El lugar era abrumadoramente indiferente. El medico era simplemente hostil, parecía molestarle que mamá hablara. Más bien parecía molestarle todo. Y mamá que hablaba tranquilamente, como vencida, o quizá como si ya nada le pesara. Me preguntó dónde estaba la perra, si había comido, si había salido al jardín: pero al nombrarla decía Gertrudis, la lejana perra de sus años felices.

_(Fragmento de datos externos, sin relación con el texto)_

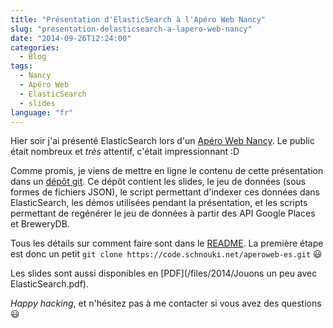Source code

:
 ```yaml
---
title: "Présentation d'ElasticSearch à l'Apéro Web Nancy"
slug: "presentation-delasticsearch-a-lapero-web-nancy"
date: "2014-09-26T12:24:00"
categories:
  - Blog
tags:
  - Nancy
  - Apéro Web
  - ElasticSearch
  - slides
language: "fr"
---
```


Hier soir j'ai présenté ElasticSearch lors d'un [Apéro Web Nancy][awn]. Le public était nombreux et *très* attentif,
c'était impressionnant :D

Comme promis, je viens de mettre en ligne le contenu de cette présentation dans un [dépôt git][git]. Ce dépôt contient
les slides, le jeu de données (sous formes de fichiers JSON), le script permettant d'indexer ces données dans
ElasticSearch, les démos utilisées pendant la présentation, et les scripts permettant de regénérer le jeu de données à
partir des API Google Places et BreweryDB.

Tous les détails sur comment faire sont dans le [README][]. La première étape est donc un petit `git clone
https://code.schnouki.net/aperoweb-es.git` :smiley:

Les slides sont aussi disponibles en [PDF](/files/2014/Jouons un peu avec ElasticSearch.pdf).

*Happy hacking*, et n'hésitez pas à me contacter si vous avez des questions :smiley:


[awn]: https://plus.google.com/u/1/communities/108954298677595658174
[git]: https://code.schnouki.net/aperoweb-es.git/
[README]: https://code.schnouki.net/aperoweb-es.git/about/

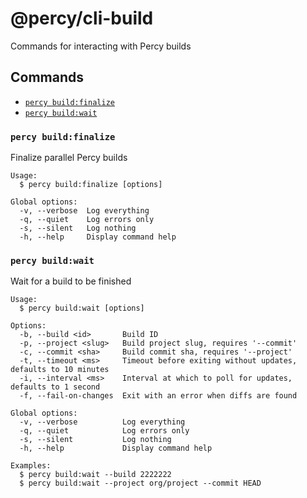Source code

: # @percy/cli-build

Commands for interacting with Percy builds

## Commands
<!-- commands -->
* [`percy build:finalize`](#percy-buildfinalize)
* [`percy build:wait`](#percy-buildwait)

### `percy build:finalize`

Finalize parallel Percy builds

```
Usage:
  $ percy build:finalize [options]

Global options:
  -v, --verbose  Log everything
  -q, --quiet    Log errors only
  -s, --silent   Log nothing
  -h, --help     Display command help
```

### `percy build:wait`

Wait for a build to be finished

```
Usage:
  $ percy build:wait [options]

Options:
  -b, --build <id>       Build ID
  -p, --project <slug>   Build project slug, requires '--commit'
  -c, --commit <sha>     Build commit sha, requires '--project'
  -t, --timeout <ms>     Timeout before exiting without updates, defaults to 10 minutes
  -i, --interval <ms>    Interval at which to poll for updates, defaults to 1 second
  -f, --fail-on-changes  Exit with an error when diffs are found

Global options:
  -v, --verbose          Log everything
  -q, --quiet            Log errors only
  -s, --silent           Log nothing
  -h, --help             Display command help

Examples:
  $ percy build:wait --build 2222222
  $ percy build:wait --project org/project --commit HEAD
```
<!-- commandsstop -->
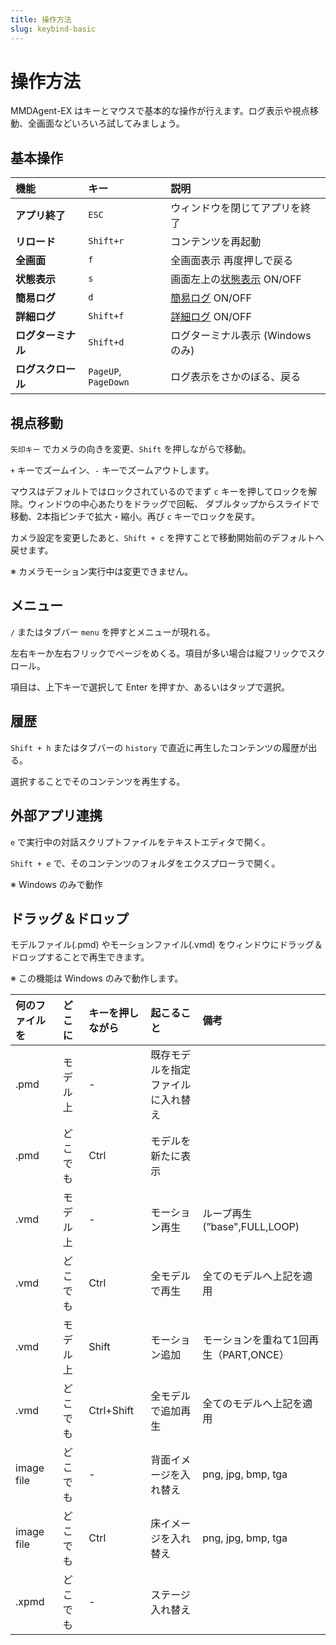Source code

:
 ```yaml
---
title: 操作方法
slug: keybind-basic
---
```

# 操作方法

MMDAgent-EX はキーとマウスで基本的な操作が行えます。ログ表示や視点移動、全画面などいろいろ試してみましょう。

## 基本操作

|機能|キー|説明|
|:--|:--|:--|
|**アプリ終了** |`ESC`|ウィンドウを閉じてアプリを終了|
|**リロード** |`Shift+r` |コンテンツを再起動|
|**全画面** | `f` |全画面表示 再度押しで戻る|
|**状態表示** | `s` | 画面左上の[状態表示](../screen/#1-%e8%a1%a8%e7%a4%ba%e7%8a%b6%e6%85%8b) ON/OFF|
|**簡易ログ**| `d` | [簡易ログ](../log/#%e7%b0%a1%e6%98%93%e3%83%ad%e3%82%b0) ON/OFF|
|**詳細ログ**| `Shift+f` |[詳細ログ](../log/#%e8%a9%b3%e7%b4%b0%e3%83%ad%e3%82%b0) ON/OFF|
|**ログターミナル**| `Shift+d` | ログターミナル表示 (Windowsのみ)|
|**ログスクロール**|`PageUP`, `PageDown` |ログ表示をさかのぼる、戻る|

## 視点移動

`矢印キー` でカメラの向きを変更、`Shift` を押しながらで移動。

`+` キーでズームイン、`-` キーでズームアウトします。

マウスはデフォルトではロックされているのでまず `c` キーを押してロックを解除。ウィンドウの中心あたりをドラッグで回転、
ダブルタップからスライドで移動、2本指ピンチで拡大・縮小。再び `c` キーでロックを戻す。

カメラ設定を変更したあと、`Shift + c` を押すことで移動開始前のデフォルトへ戻せます。

※ カメラモーション実行中は変更できません。

## メニュー

`/` またはタブバー `menu` を押すとメニューが現れる。

左右キーか左右フリックでページをめくる。項目が多い場合は縦フリックでスクロール。

項目は、上下キーで選択して Enter を押すか、あるいはタップで選択。

## 履歴

`Shift + h` またはタブバーの `history` で直近に再生したコンテンツの履歴が出る。

選択することでそのコンテンツを再生する。

## 外部アプリ連携

`e` で実行中の対話スクリプトファイルをテキストエディタで開く。

`Shift + e` で、そのコンテンツのフォルダをエクスプローラで開く。

※ Windows のみで動作

## ドラッグ＆ドロップ

モデルファイル(.pmd) やモーションファイル(.vmd) をウィンドウにドラッグ＆ドロップすることで再生できます。

※ この機能は Windows のみで動作します。


|何のファイルを | どこに | キーを押しながら | 起こること | 備考|
|:--|:--|:--|:--|:--|
|.pmd|モデル上|-|既存モデルを指定ファイルに入れ替え||
|.pmd|どこでも|Ctrl|モデルを新たに表示||
|.vmd|モデル上|-|モーション再生| ループ再生 (”base",FULL,LOOP)|
|.vmd|どこでも|Ctrl|全モデルで再生| 全てのモデルへ上記を適用
|.vmd|モデル上|Shift|モーション追加|モーションを重ねて1回再生（PART,ONCE）
|.vmd|どこでも|Ctrl+Shift|全モデルで追加再生|全てのモデルへ上記を適用|
|image file|どこでも|-|背面イメージを入れ替え|png, jpg, bmp, tga|
|image file|どこでも|Ctrl|床イメージを入れ替え|png, jpg, bmp, tga|
|.xpmd|どこでも|-|ステージ入れ替え||

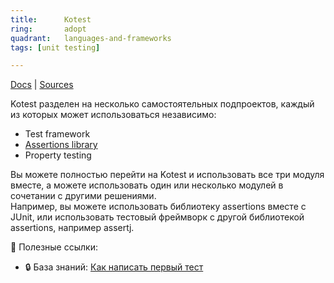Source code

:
 ```yaml
---
title:      Kotest
ring:       adopt
quadrant:   languages-and-frameworks
tags: [unit testing]

---
```


[Docs](https://kotest.io/) | [Sources](https://github.com/kotest/kotest/tree/master)

Kotest разделен на несколько самостоятельных подпроектов, каждый из которых может использоваться независимо:

- Test framework
- [Assertions library](/libraries/kotest-assertion/)
- Property testing

Вы можете полностью перейти на Kotest и использовать все три модуля вместе, а можете использовать один или несколько модулей в сочетании с другими решениями.  
Например, вы можете использовать библиотеку assertions вместе с JUnit, или использовать тестовый фреймворк с другой библиотекой assertions, например assertj.

📝 Полезные ссылки:

- 🔒 База знаний: [Как написать первый тест](https://android.pages.redmadrobot.dev/knowledge/guide/testing/quickstart.html)

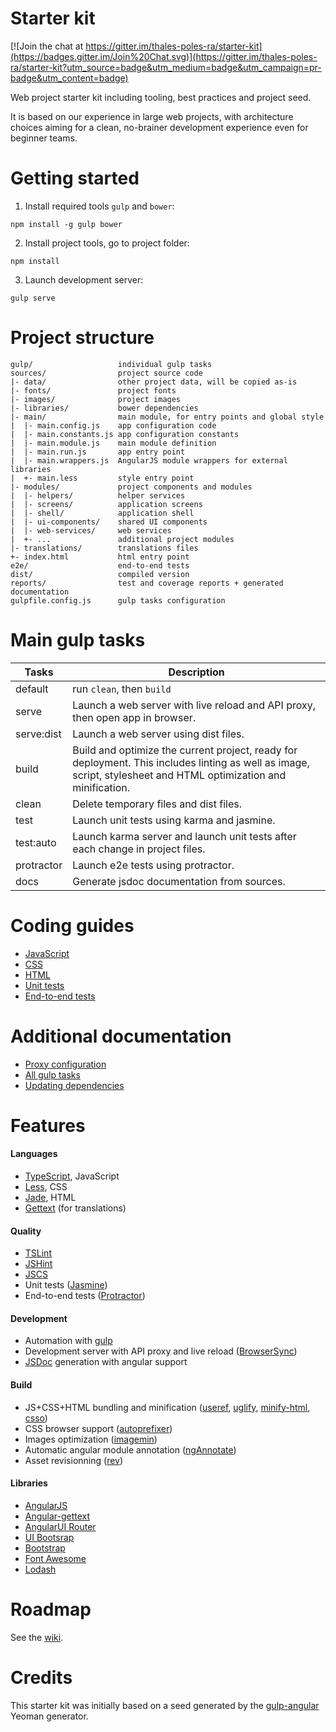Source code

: # Starter kit

[![Join the chat at https://gitter.im/thales-poles-ra/starter-kit](https://badges.gitter.im/Join%20Chat.svg)](https://gitter.im/thales-poles-ra/starter-kit?utm_source=badge&utm_medium=badge&utm_campaign=pr-badge&utm_content=badge)

Web project starter kit including tooling, best practices and project seed.

It is based on our experience in large web projects, with architecture choices
aiming for a clean, no-brainer development experience even for beginner teams.

# Getting started

1. Install required tools `gulp` and `bower`:
```
npm install -g gulp bower
```
2. Install project tools, go to project folder:
```
npm install
```
3. Launch development server:
```
gulp serve
```

# Project structure
```
gulp/                   individual gulp tasks
sources/                project source code
|- data/                other project data, will be copied as-is
|- fonts/               project fonts
|- images/              project images
|- libraries/           bower dependencies
|- main/                main module, for entry points and global style
|  |- main.config.js    app configuration code
|  |- main.constants.js app configuration constants
|  |- main.module.js    main module definition
|  |- main.run.js       app entry point
|  |- main.wrappers.js  AngularJS module wrappers for external libraries
|  +- main.less         style entry point
|- modules/             project components and modules
|  |- helpers/          helper services
|  |- screens/          application screens
|  |- shell/            application shell
|  |- ui-components/    shared UI components
|  |- web-services/     web services
|  +- ...               additional project modules
|- translations/        translations files
+- index.html           html entry point
e2e/                    end-to-end tests
dist/                   compiled version
reports/                test and coverage reports + generated documentation
gulpfile.config.js      gulp tasks configuration
```

# Main gulp tasks

Tasks       | Description
------------|-------------------------------------------------------------------------------
default     | run `clean`, then `build`
serve       | Launch a web server with live reload and API proxy, then open app in browser.
serve:dist  | Launch a web server using dist files.
build       | Build and optimize the current project, ready for deployment. This includes linting as well as image, script, stylesheet and HTML optimization and minification.
clean       | Delete temporary files and dist files.
test        | Launch unit tests using karma and jasmine.
test:auto   | Launch karma server and launch unit tests after each change in project files.
protractor  | Launch e2e tests using protractor.
docs        | Generate jsdoc documentation from sources.

# Coding guides

- [JavaScript](docs/coding-guides/js.md)
- [CSS](docs/coding-guides/css.md)
- [HTML](docs/coding-guides/html.md)
- [Unit tests](docs/coding-guides/unit-tests.md)
- [End-to-end tests](docs/coding-guides/e2e-tests.md)

# Additional documentation

- [Proxy configuration](docs/proxy.md)
- [All gulp tasks](docs/tasks.md)
- [Updating dependencies](docs/updating.md)

# Features

#### Languages
- [TypeScript](http://www.typescriptlang.org), JavaScript
- [Less](http://lesscss.org), CSS
- [Jade](http://jade-lang.com), HTML
- [Gettext](https://angular-gettext.rocketeer.be) (for translations)

#### Quality
- [TSLint](https://github.com/palantir/tslint)
- [JSHint](http://jshint.com)
- [JSCS](http://jscs.info)
- Unit tests ([Jasmine](http://jasmine.github.io))
- End-to-end tests ([Protractor](https://github.com/angular/protractor))

#### Development
- Automation with [gulp](http://gulpjs.com)
- Development server with API proxy and live reload ([BrowserSync](http://www.browsersync.io))
- [JSDoc](http://usejsdoc.org) generation with angular support

#### Build
- JS+CSS+HTML bundling and minification ([useref](https://github.com/jonkemp/gulp-useref), 
  [uglify](https://github.com/terinjokes/gulp-uglify), 
  [minify-html](https://github.com/murphydanger/gulp-minify-html), 
  [csso](https://github.com/ben-eb/gulp-csso)) 
- CSS browser support ([autoprefixer](https://github.com/sindresorhus/gulp-autoprefixer))
- Images optimization ([imagemin](https://github.com/sindresorhus/gulp-imagemin))
- Automatic angular module annotation ([ngAnnotate](https://github.com/Kagami/gulp-ng-annotate))
- Asset revisionning ([rev](https://github.com/sindresorhus/gulp-rev))

#### Libraries
- [AngularJS](https://angularjs.org)
- [Angular-gettext](https://angular-gettext.rocketeer.be)
- [AngularUI Router](https://github.com/angular-ui/ui-router)
- [UI Bootsrap](https://angular-ui.github.io/bootstrap)
- [Bootstrap](http://getbootstrap.com)
- [Font Awesome](http://fortawesome.github.io/Font-Awesome)
- [Lodash](https://lodash.com)

# Roadmap

See the [wiki](https://github.com/thales-poles-ra/starter-kit/wiki).

# Credits

This starter kit was initially based on a seed generated by the 
[gulp-angular](https://github.com/Swiip/generator-gulp-angular) Yeoman generator.
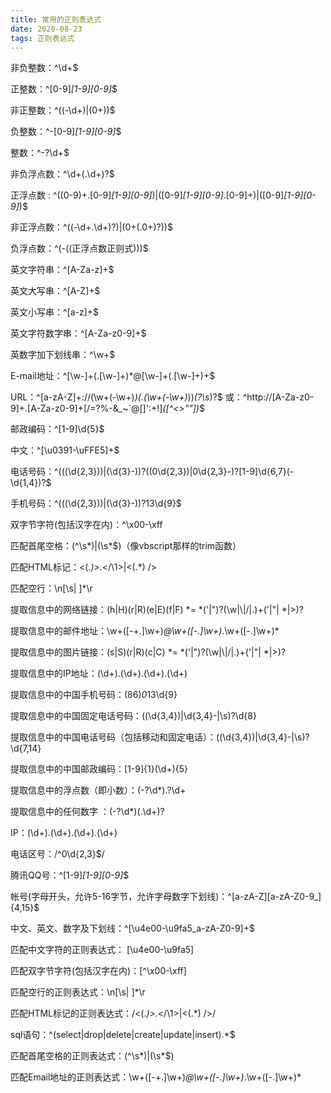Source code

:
 ```yaml
---
title: 常用的正则表达式
date: 2020-08-23
tags: 正则表达式
---
```


非负整数：^\d+$
 
正整数：^[0-9]*[1-9][0-9]*$
 
非正整数：^((-\d+)|(0+))$
 
负整数：^-[0-9]*[1-9][0-9]*$
 
整数：^-?\d+$
 
非负浮点数：^\d+(\.\d+)?$
 
正浮点数 : ^((0-9)+\.[0-9]*[1-9][0-9]*)|([0-9]*[1-9][0-9]*\.[0-9]+)|([0-9]*[1-9][0-9]*)$
 
非正浮点数：^((-\d+\.\d+)?)|(0+(\.0+)?))$
 
负浮点数：^(-((正浮点数正则式)))$
 
英文字符串：^[A-Za-z]+$
 
英文大写串：^[A-Z]+$
 
英文小写串：^[a-z]+$
 
英文字符数字串：^[A-Za-z0-9]+$
 
英数字加下划线串：^\w+$
 
E-mail地址：^[\w-]+(\.[\w-]+)*@[\w-]+(\.[\w-]+)+$
 
URL：^[a-zA-Z]+://(\w+(-\w+)*)(\.(\w+(-\w+)*))*(\?\s*)?$ 
 或：^http:\/\/[A-Za-z0-9]+\.[A-Za-z0-9]+[\/=\?%\-&_~`@[\]\':+!]*([^<>\"\"])*$
 
邮政编码：^[1-9]\d{5}$
 
中文：^[\u0391-\uFFE5]+$
 
电话号码：^((\(\d{2,3}\))|(\d{3}\-))?(\(0\d{2,3}\)|0\d{2,3}-)?[1-9]\d{6,7}(\-\d{1,4})?$
 
手机号码：^((\(\d{2,3}\))|(\d{3}\-))?13\d{9}$
 
双字节字符(包括汉字在内)：^\x00-\xff
 
匹配首尾空格：(^\s*)|(\s*$)（像vbscript那样的trim函数）
 
匹配HTML标记：<(.*)>.*<\/\1>|<(.*) \/>
 
匹配空行：\n[\s| ]*\r
 
提取信息中的网络链接：(h|H)(r|R)(e|E)(f|F)  *=  *('|")?(\w|\\|\/|\.)+('|"|  *|>)?
 
提取信息中的邮件地址：\w+([-+.]\w+)*@\w+([-.]\w+)*\.\w+([-.]\w+)*
 
提取信息中的图片链接：(s|S)(r|R)(c|C)  *=  *('|")?(\w|\\|\/|\.)+('|"|  *|>)?
 
提取信息中的IP地址：(\d+)\.(\d+)\.(\d+)\.(\d+)
 
提取信息中的中国手机号码：(86)*0*13\d{9}
 
提取信息中的中国固定电话号码：(\(\d{3,4}\)|\d{3,4}-|\s)?\d{8}
 
提取信息中的中国电话号码（包括移动和固定电话）：(\(\d{3,4}\)|\d{3,4}-|\s)?\d{7,14}
 
提取信息中的中国邮政编码：[1-9]{1}(\d+){5}
 
提取信息中的浮点数（即小数）：(-?\d*)\.?\d+
 
提取信息中的任何数字 ：(-?\d*)(\.\d+)? 
 
IP：(\d+)\.(\d+)\.(\d+)\.(\d+)
 
电话区号：/^0\d{2,3}$/
 
腾讯QQ号：^[1-9]*[1-9][0-9]*$
 
帐号(字母开头，允许5-16字节，允许字母数字下划线)：^[a-zA-Z][a-zA-Z0-9_]{4,15}$
 
中文、英文、数字及下划线：^[\u4e00-\u9fa5_a-zA-Z0-9]+$
 
匹配中文字符的正则表达式： [\u4e00-\u9fa5]
 
匹配双字节字符(包括汉字在内)：[^\x00-\xff]
 
匹配空行的正则表达式：\n[\s| ]*\r
 
匹配HTML标记的正则表达式：/<(.*)>.*<\/\1>|<(.*) \/>/
 
sql语句：^(select|drop|delete|create|update|insert).*$
 
匹配首尾空格的正则表达式：(^\s*)|(\s*$)
 
匹配Email地址的正则表达式：\w+([-+.]\w+)*@\w+([-.]\w+)*\.\w+([-.]\w+)*
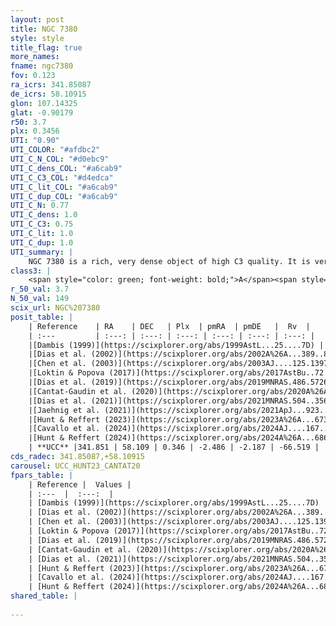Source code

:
 ```yaml
---
layout: post
title: NGC 7380
style: style
title_flag: true
more_names: 
fname: ngc7380
fov: 0.123
ra_icrs: 341.85087
de_icrs: 58.10915
glon: 107.14325
glat: -0.90179
r50: 3.7
plx: 0.3456
UTI: "0.90"
UTI_COLOR: "#afdbc2"
UTI_C_N_COL: "#d0ebc9"
UTI_C_dens_COL: "#a6cab9"
UTI_C_C3_COL: "#d4edca"
UTI_C_lit_COL: "#a6cab9"
UTI_C_dup_COL: "#a6cab9"
UTI_C_N: 0.77
UTI_C_dens: 1.0
UTI_C_C3: 0.75
UTI_C_lit: 1.0
UTI_C_dup: 1.0
UTI_summary: |
    NGC 7380 is a rich, very dense object of high C3 quality. It is very well-studied in the literature.
class3: |
    <span style="color: green; font-weight: bold;">A</span><span style="color: #FFC300; font-weight: bold;">B</span>
r_50_val: 3.7
N_50_val: 149
scix_url: NGC%207380
posit_table: |
    | Reference    | RA    | DEC   | Plx  | pmRA  | pmDE   |  Rv  |
    | :---         | :---: | :---: | :---: | :---: | :---: | :---: |
    |[Dambis (1999)](https://scixplorer.org/abs/1999AstL...25....7D) | 341.837 | 58.132 | -- | -- | -- | -- |
    |[Dias et al. (2002)](https://scixplorer.org/abs/2002A%26A...389..871D) | 341.837 | 58.132 | -- | -1.74 | -2.52 | -42.09 |
    |[Chen et al. (2003)](https://scixplorer.org/abs/2003AJ....125.1397C) | 341.783 | 58.099 | -- | -1.74 | -2.52 | -39.0 |
    |[Loktin & Popova (2017)](https://scixplorer.org/abs/2017AstBu..72..257L) | 341.835 | 58.132 | -- | -1.023 | -0.321 | -34.1 |
    |[Dias et al. (2019)](https://scixplorer.org/abs/2019MNRAS.486.5726D) | 341.837 | 58.132 | 0.304 | -2.624 | -2.044 | -51.118 |
    |[Cantat-Gaudin et al. (2020)](https://scixplorer.org/abs/2020A%26A...640A...1C) | 341.817 | 58.125 | 0.333 | -2.517 | -2.144 | -- |
    |[Dias et al. (2021)](https://scixplorer.org/abs/2021MNRAS.504..356D) | 341.8 | 58.148 | 0.331 | -2.499 | -2.134 | -- |
    |[Jaehnig et al. (2021)](https://scixplorer.org/abs/2021ApJ...923..129J) | 341.842 | 58.087 | 0.355 | -2.79 | -2.226 | -- |
    |[Hunt & Reffert (2023)](https://scixplorer.org/abs/2023A%26A...673A.114H) | 341.921 | 58.099 | 0.342 | -2.464 | -2.194 | -80.095 |
    |[Cavallo et al. (2024)](https://scixplorer.org/abs/2024AJ....167...12C) | 341.855 | 58.112 | 0.347 | -- | -- | -- |
    |[Hunt & Reffert (2024)](https://scixplorer.org/abs/2024A%26A...686A..42H) | 341.921 | 58.099 | 0.342 | -2.464 | -2.194 | -80.095 |
    | **UCC** |341.851 | 58.109 | 0.346 | -2.486 | -2.187 | -66.519 | 
cds_radec: 341.85087,+58.10915
carousel: UCC_HUNT23_CANTAT20
fpars_table: |
    | Reference |  Values |
    | :---  |  :---:  |
    | [Dambis (1999)](https://scixplorer.org/abs/1999AstL...25....7D) | `E_B-V_=0.562, DM0=12.04, log_age_=7.1` |
    | [Dias et al. (2002)](https://scixplorer.org/abs/2002A%26A...389..871D) | `E(B-V)=0.602, Dist=2222.0, Age=7.077` |
    | [Chen et al. (2003)](https://scixplorer.org/abs/2003AJ....125.1397C) | `HDis=2222, Age=0.01` |
    | [Loktin & Popova (2017)](https://scixplorer.org/abs/2017AstBu..72..257L) | `E(B-V)=0.603, Dmod=11.732, logt=7.081` |
    | [Dias et al. (2019)](https://scixplorer.org/abs/2019MNRAS.486.5726D) | `E(B-V)=0.52, Dist=1810, logAge=7.352, Z=0.002` |
    | [Cantat-Gaudin et al. (2020)](https://scixplorer.org/abs/2020A%26A...640A...1C) | `AVNN=1.59, DMNN=12.86, AgeNN=6.62` |
    | [Dias et al. (2021)](https://scixplorer.org/abs/2021MNRAS.504..356D) | `Av=1.853, Dist=2394, logage=7.004, [Fe/H]=-0.062` |
    | [Hunt & Reffert (2023)](https://scixplorer.org/abs/2023A%26A...673A.114H) | `AV50=1.852, diffAV50=2.247, MOD50=12.154, logAge50=6.964` |
    | [Cavallo et al. (2024)](https://scixplorer.org/abs/2024AJ....167...12C) | `AV50=1.8, dMod50=11.95, logAge50=6.96, [Fe/H]50=0.32` |
    | [Hunt & Reffert (2024)](https://scixplorer.org/abs/2024A%26A...686A..42H) | `MassJ=1305.93` |
shared_table: |
    
---
```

– Otra cosa, a ver si vos sabés…
– Decime…
– Cuántos ladridos entran en el cuarto de atrás?
– No sé…
El médico le dijo que se quedara quieta y que no hablara más. Mamá volvió a preguntar:
– Cual es la partícula anterior a la nada?
Esta vez el mal doctor pareció sentirse tocado, y se dibujó en su cara un gesto de emoción.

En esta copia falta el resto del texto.